Source texts of formatted documents:
--- START ---
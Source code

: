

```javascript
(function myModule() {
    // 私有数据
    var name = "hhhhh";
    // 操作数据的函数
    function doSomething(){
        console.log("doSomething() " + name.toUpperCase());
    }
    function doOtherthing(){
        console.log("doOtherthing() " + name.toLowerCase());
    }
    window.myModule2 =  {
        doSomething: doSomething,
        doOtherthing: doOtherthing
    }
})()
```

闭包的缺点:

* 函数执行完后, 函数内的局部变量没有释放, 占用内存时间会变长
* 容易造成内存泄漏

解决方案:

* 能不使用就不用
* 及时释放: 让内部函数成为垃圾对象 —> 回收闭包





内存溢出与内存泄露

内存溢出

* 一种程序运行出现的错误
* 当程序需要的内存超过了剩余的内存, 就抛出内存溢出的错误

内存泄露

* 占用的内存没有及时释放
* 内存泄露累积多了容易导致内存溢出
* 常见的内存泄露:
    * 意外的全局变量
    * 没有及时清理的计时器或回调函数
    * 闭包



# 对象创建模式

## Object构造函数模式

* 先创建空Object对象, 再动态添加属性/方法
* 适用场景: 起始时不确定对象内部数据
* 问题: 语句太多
--- END ---
§ **The task**
Search the data for the string "name" and copy out every line where it is found.

§ **Answer for this exercise**
    var name = "hhhhh";
        console.log("doSomething() " + name.toUpperCase());
        console.log("doOtherthing() " + name.toLowerCase());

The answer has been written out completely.